How we found Prior Art of a Composition Patent for IPR?
Not all prior art searches are run equally. Some are complex, some are easy, and some test your temperament by pushing you to the dark abyss of self-doubt where you question your abilities and skills. This is the stage that demarcates winners from runner-ups. The thin line of demarcation that separates a winning patent search team from a runner-up is due to the thought process.
Winners don’t consider every prior art search as a sprint. They understand that a lot of time, it is a series of sprints or a mini cross country race. Further, they know very well that brute force isn’t an answer. A prior art demands you to be strategic and agile at the same time.

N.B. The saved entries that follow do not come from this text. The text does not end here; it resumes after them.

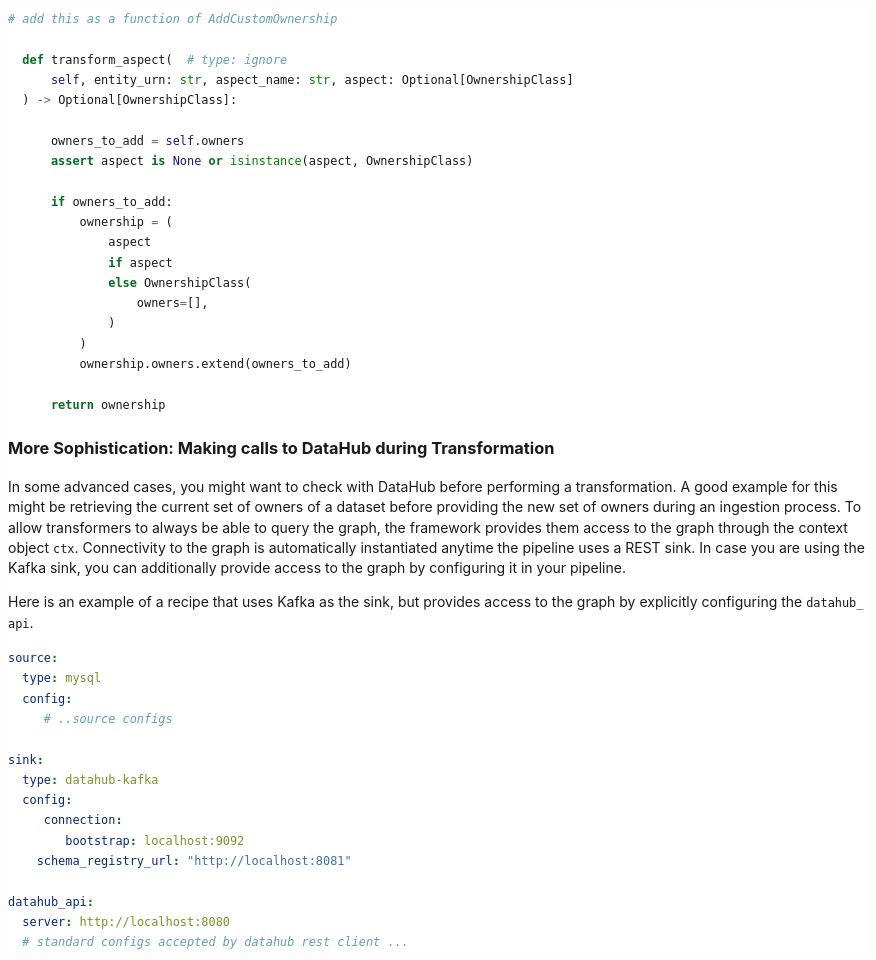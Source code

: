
 ```python
# add this as a function of AddCustomOwnership

  def transform_aspect(  # type: ignore
      self, entity_urn: str, aspect_name: str, aspect: Optional[OwnershipClass]
  ) -> Optional[OwnershipClass]:

      owners_to_add = self.owners
      assert aspect is None or isinstance(aspect, OwnershipClass)

      if owners_to_add:
          ownership = (
              aspect
              if aspect
              else OwnershipClass(
                  owners=[],
              )
          )
          ownership.owners.extend(owners_to_add)

      return ownership
```

### More Sophistication: Making calls to DataHub during Transformation

In some advanced cases, you might want to check with DataHub before performing a transformation. A good example for this might be retrieving the current set of owners of a dataset before providing the new set of owners during an ingestion process. To allow transformers to always be able to query the graph, the framework provides them access to the graph through the context object `ctx`. Connectivity to the graph is automatically instantiated anytime the pipeline uses a REST sink. In case you are using the Kafka sink, you can additionally provide access to the graph by configuring it in your pipeline. 

Here is an example of a recipe that uses Kafka as the sink, but provides access to the graph by explicitly configuring the `datahub_api`. 

```yaml
source:
  type: mysql
  config: 
     # ..source configs
     
sink: 
  type: datahub-kafka
  config:
     connection:
        bootstrap: localhost:9092
	schema_registry_url: "http://localhost:8081"

datahub_api:
  server: http://localhost:8080
  # standard configs accepted by datahub rest client ... 
```
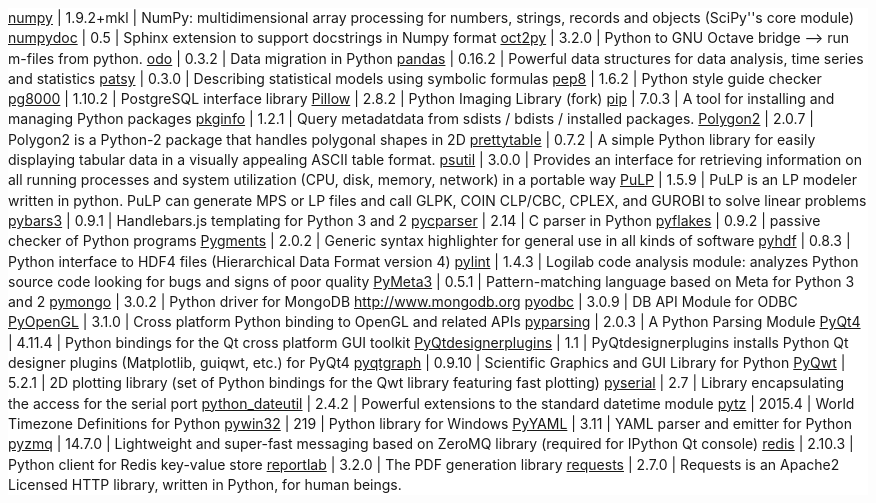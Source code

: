 [numpy](http://numpy.scipy.org/) | 1.9.2+mkl | NumPy: multidimensional array processing for numbers, strings, records and objects (SciPy''s core module)
[numpydoc](http://pypi.python.org/pypi/numpydoc) | 0.5 | Sphinx extension to support docstrings in Numpy format
[oct2py](http://pypi.python.org/pypi/oct2py) | 3.2.0 | Python to GNU Octave bridge --> run m-files from python.
[odo](http://pypi.python.org/pypi/odo) | 0.3.2 | Data migration in Python
[pandas](http://pypi.python.org/pypi/pandas) | 0.16.2 | Powerful data structures for data analysis, time series and statistics
[patsy](http://pypi.python.org/pypi/patsy) | 0.3.0 | Describing statistical models using symbolic formulas
[pep8](http://pypi.python.org/pypi/pep8) | 1.6.2 | Python style guide checker
[pg8000](http://pypi.python.org/pypi/pg8000) | 1.10.2 | PostgreSQL interface library
[Pillow](http://pypi.python.org/pypi/Pillow) | 2.8.2 | Python Imaging Library (fork)
[pip](http://pypi.python.org/pypi/pip) | 7.0.3 | A tool for installing and managing Python packages
[pkginfo](http://pypi.python.org/pypi/pkginfo) | 1.2.1 | Query metadatdata from sdists / bdists / installed packages.
[Polygon2](http://pypi.python.org/pypi/Polygon2) | 2.0.7 | Polygon2 is a Python-2 package that handles polygonal shapes in 2D
[prettytable](http://pypi.python.org/pypi/prettytable) | 0.7.2 | A simple Python library for easily displaying tabular data in a visually appealing ASCII table format.
[psutil](http://code.google.com/p/psutil) | 3.0.0 | Provides an interface for retrieving information on all running processes and system utilization (CPU, disk, memory, network) in a portable way
[PuLP](http://pypi.python.org/pypi/PuLP) | 1.5.9 | PuLP is an LP modeler written in python. PuLP can generate MPS or LP files and call GLPK, COIN CLP/CBC, CPLEX, and GUROBI to solve linear problems
[pybars3](http://pypi.python.org/pypi/pybars3) | 0.9.1 | Handlebars.js templating for Python 3 and 2
[pycparser](http://pypi.python.org/pypi/pycparser) | 2.14 | C parser in Python
[pyflakes](http://pypi.python.org/pypi/pyflakes) | 0.9.2 | passive checker of Python programs
[Pygments](http://pygments.org) | 2.0.2 | Generic syntax highlighter for general use in all kinds of software
[pyhdf](http://pysclint.sourceforge.net/pyhdf) | 0.8.3 | Python interface to HDF4 files (Hierarchical Data Format version 4)
[pylint](http://www.logilab.org/project/pylint) | 1.4.3 | Logilab code analysis module: analyzes Python source code looking for bugs and signs of poor quality
[PyMeta3](http://pypi.python.org/pypi/PyMeta3) | 0.5.1 | Pattern-matching language based on Meta for Python 3 and 2
[pymongo](http://pypi.python.org/pypi/pymongo) | 3.0.2 | Python driver for MongoDB <http://www.mongodb.org>
[pyodbc](http://pypi.python.org/pypi/pyodbc) | 3.0.9 | DB API Module for ODBC
[PyOpenGL](http://pyopengl.sourceforge.net) | 3.1.0 | Cross platform Python binding to OpenGL and related APIs
[pyparsing](http://pyparsing.wikispaces.com/) | 2.0.3 | A Python Parsing Module
[PyQt4](http://www.riverbankcomputing.co.uk/software/pyqt/intro) | 4.11.4 | Python bindings for the Qt cross platform GUI toolkit
[PyQtdesignerplugins](http://pypi.python.org/pypi/PyQtdesignerplugins) | 1.1 | PyQtdesignerplugins installs Python Qt designer plugins (Matplotlib, guiqwt, etc.) for PyQt4
[pyqtgraph](http://pypi.python.org/pypi/pyqtgraph) | 0.9.10 | Scientific Graphics and GUI Library for Python
[PyQwt](http://pyqwt.sourceforge.net) | 5.2.1 | 2D plotting library (set of Python bindings for the Qwt library featuring fast plotting)
[pyserial](http://sourceforge.net/projects/pyserial) | 2.7 | Library encapsulating the access for the serial port
[python_dateutil](http://labix.org/python-dateutil) | 2.4.2 | Powerful extensions to the standard datetime module
[pytz](http://pytz.sourceforge.net/) | 2015.4 | World Timezone Definitions for Python
[pywin32](http://sourceforge.net/projects/pywin32) | 219 | Python library for Windows
[PyYAML](http://pypi.python.org/pypi/PyYAML) | 3.11 | YAML parser and emitter for Python
[pyzmq](http://pypi.python.org/pypi/pyzmq) | 14.7.0 | Lightweight and super-fast messaging based on ZeroMQ library (required for IPython Qt console)
[redis](http://pypi.python.org/pypi/redis) | 2.10.3 | Python client for Redis key-value store
[reportlab](http://www.reportlab.org) | 3.2.0 | The PDF generation library
[requests](http://pypi.python.org/pypi/requests) | 2.7.0 | Requests is an Apache2 Licensed HTTP library, written in Python, for human beings.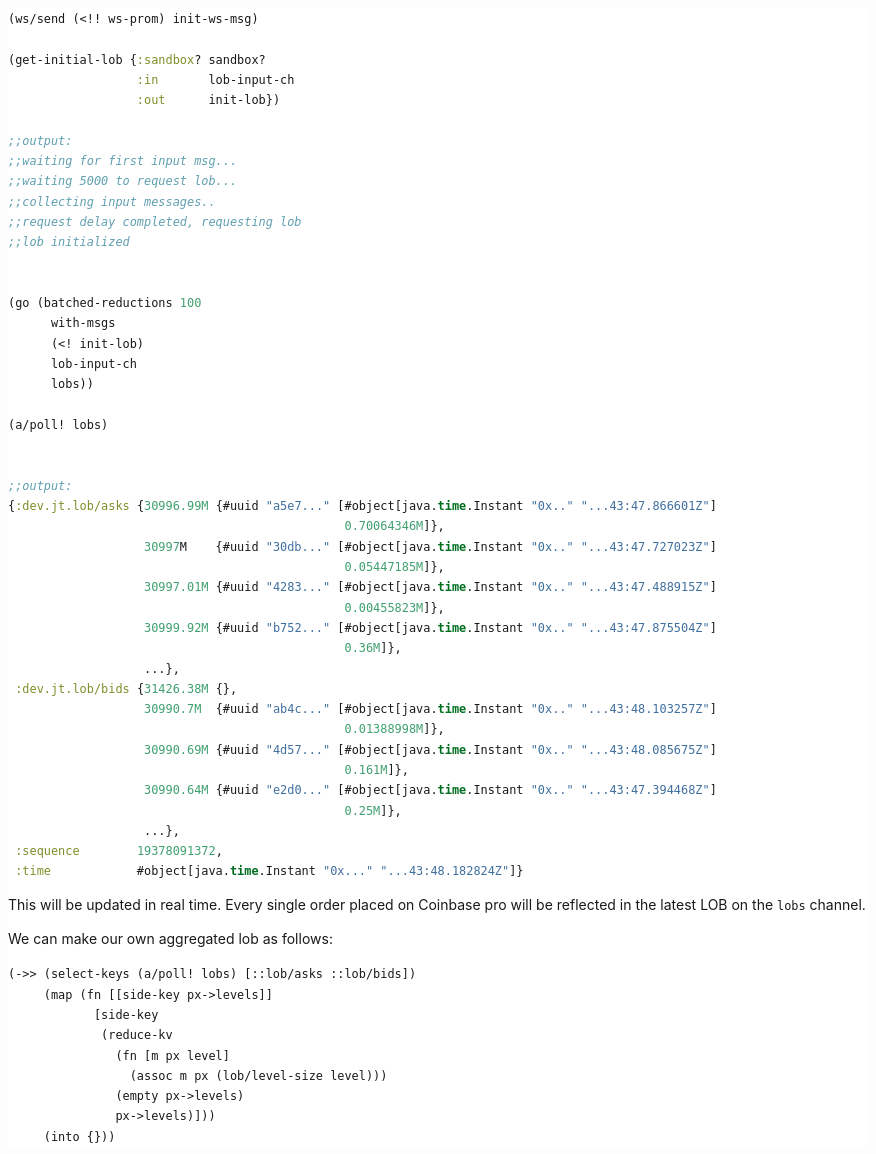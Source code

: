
 ```clojure
(ws/send (<!! ws-prom) init-ws-msg)

(get-initial-lob {:sandbox? sandbox?
                  :in       lob-input-ch
                  :out      init-lob})

;;output:
;;waiting for first input msg...
;;waiting 5000 to request lob...
;;collecting input messages..
;;request delay completed, requesting lob
;;lob initialized


(go (batched-reductions 100
      with-msgs
      (<! init-lob)
      lob-input-ch
      lobs))

(a/poll! lobs)


;;output:
{:dev.jt.lob/asks {30996.99M {#uuid "a5e7..." [#object[java.time.Instant "0x.." "...43:47.866601Z"]
                                               0.70064346M]},
                   30997M    {#uuid "30db..." [#object[java.time.Instant "0x.." "...43:47.727023Z"]
                                               0.05447185M]},
                   30997.01M {#uuid "4283..." [#object[java.time.Instant "0x.." "...43:47.488915Z"]
                                               0.00455823M]},
                   30999.92M {#uuid "b752..." [#object[java.time.Instant "0x.." "...43:47.875504Z"]
                                               0.36M]},
                   ...},
 :dev.jt.lob/bids {31426.38M {},
                   30990.7M  {#uuid "ab4c..." [#object[java.time.Instant "0x.." "...43:48.103257Z"]
                                               0.01388998M]},
                   30990.69M {#uuid "4d57..." [#object[java.time.Instant "0x.." "...43:48.085675Z"]
                                               0.161M]},
                   30990.64M {#uuid "e2d0..." [#object[java.time.Instant "0x.." "...43:47.394468Z"]
                                               0.25M]},
                   ...},
 :sequence        19378091372,
 :time            #object[java.time.Instant "0x..." "...43:48.182824Z"]}

```

This will be updated in real time. Every single order placed on Coinbase pro will be reflected in the latest LOB on the `lobs` channel.

We can make our own aggregated lob as follows:

```
(->> (select-keys (a/poll! lobs) [::lob/asks ::lob/bids])
     (map (fn [[side-key px->levels]]
            [side-key
             (reduce-kv
               (fn [m px level]
                 (assoc m px (lob/level-size level)))
               (empty px->levels)
               px->levels)]))
     (into {})) 
```
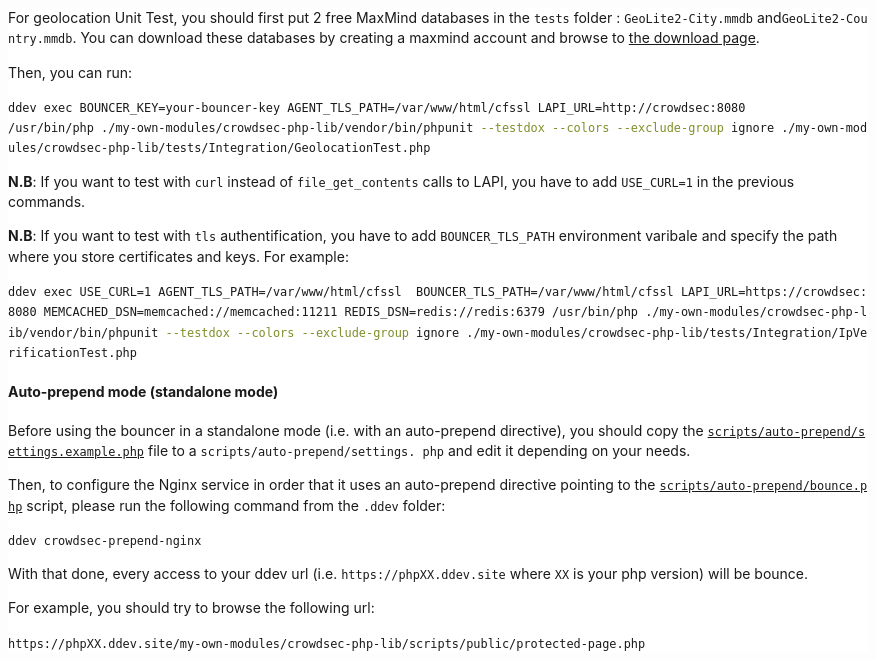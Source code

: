 For geolocation Unit Test, you should first put 2 free MaxMind databases in the `tests` folder : `GeoLite2-City.mmdb`
and`GeoLite2-Country.mmdb`. You can download these databases by creating a maxmind account and browse to [the download page](https://www.maxmind.com/en/accounts/current/geoip/downloads).


Then, you can run:

```bash
ddev exec BOUNCER_KEY=your-bouncer-key AGENT_TLS_PATH=/var/www/html/cfssl LAPI_URL=http://crowdsec:8080  
/usr/bin/php ./my-own-modules/crowdsec-php-lib/vendor/bin/phpunit --testdox --colors --exclude-group ignore ./my-own-modules/crowdsec-php-lib/tests/Integration/GeolocationTest.php
```

**N.B**: If you want to test with `curl` instead of `file_get_contents` calls to LAPI, you have to add `USE_CURL=1` in 
the previous commands.

**N.B**: If you want to test with `tls` authentification, you have to add `BOUNCER_TLS_PATH` environment varibale 
and specify the path where you store certificates and keys. For example:

```bash
ddev exec USE_CURL=1 AGENT_TLS_PATH=/var/www/html/cfssl  BOUNCER_TLS_PATH=/var/www/html/cfssl LAPI_URL=https://crowdsec:8080 MEMCACHED_DSN=memcached://memcached:11211 REDIS_DSN=redis://redis:6379 /usr/bin/php ./my-own-modules/crowdsec-php-lib/vendor/bin/phpunit --testdox --colors --exclude-group ignore ./my-own-modules/crowdsec-php-lib/tests/Integration/IpVerificationTest.php
```


#### Auto-prepend mode (standalone mode)

Before using the bouncer in a standalone mode (i.e. with an auto-prepend directive), you should copy the
[`scripts/auto-prepend/settings.example.php`](../scripts/auto-prepend/settings.example.php) file to a `scripts/auto-prepend/settings.
php` and edit it depending on your needs.


Then, to configure the Nginx service in order that it uses an auto-prepend directive pointing to the
[`scripts/auto-prepend/bounce.php`](../scripts/auto-prepend/bounce.php) script, please run the
following command from the `.ddev` folder:

```bash
ddev crowdsec-prepend-nginx
```

With that done, every access to your ddev url (i.e. `https://phpXX.ddev.site` where `XX` is your php version) will
be bounce.

For example, you should try to browse the following url:

```
https://phpXX.ddev.site/my-own-modules/crowdsec-php-lib/scripts/public/protected-page.php
```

The story I’m sharing today is one such case. It wouldn’t have been possible to find the reference in this case if we would have used:
- Conventional strategies
- Brute force
- Old strategies
- A closed mind approach
The patent understudy was related to a cigarette filter having gas adsorbing material and certain specific composition requirements. Our objective was to invalidate a patent for Inter Partes Review.
In patents such as this, which have specific composition requirements, the task of finding prior art for inter partes review search may become a little difficult. At GreyB, challenges are considered stepping stones to success. With this thought, we started thinking – How to solve this case?
We began with a basic search to understand the level of availability of required information in the patent literature. We observed that patents disclosing filters with the gas adsorbing material were abundant. The specific composition requirements, however, were not being met.
This meant we had to first find sources that discuss composition. We found academic literature disclosing composition information but not to the level of our requirement.
To find a pattern in increasing chaos, the senior members of the team and the members involved in the project held a brainstorming session. The agenda was to shed light on the dark and find relevant unexplored areas.
The discussion uncovered a fact that every filter (having toxic nature) has a chance to get tested by a federal agency. There were possibilities of the company submitting the test results to the federal government during the approval process. Hence, we had a chance to find relevant information on the federal agency’s website.
Similarly, we brainstormed other parameters and created search strategies. We had enough pointers to start moving. So, we explored all such options.
During the search, we learned another fact that laws in certain countries like Canada – similar to food products and drugs – mandates a cigarette manufacturer to publish the compositions on a cigarette packet.
You might have guessed what we would have done! Yes, we purchased all different cigarette packets that were available in Canada. Also, we located private testing facilities to confirm the required composition in certain filters.
We actually reversed the process to invalidate a patent. In invalidation search or Inter Partes Review search, the conventional way is to spot who came up with an invention first. We started with spotting the companies that were actively practicing it.
The thought process was that out of many active companies, there is going to be one that came up with the composition. Further, another mission of the search was to not let the information hide if it exists.
After the search, we found a company having a high probability of using the same composition in its filters. We focused on the last leg of the search for the company.
A deep dive uncovered a relevant document disclosing filters having gas adsorbing material with the same specific composition information. The document included all the information we were looking for and its publication date was before the priority date of the patent under study.
Tada! Mission accomplished.
Be it a pure-play invalidation search Or Inter Partes Review search, our objective remains unaltered – ‘If it exists, we will find it’. Some people might think our success rate could be attributed to the intelligence of the team, which could be the case, but the main reason we feel we have achieved success in our objectives is that we simply love what we do. It had always been this way and will continue in the future too.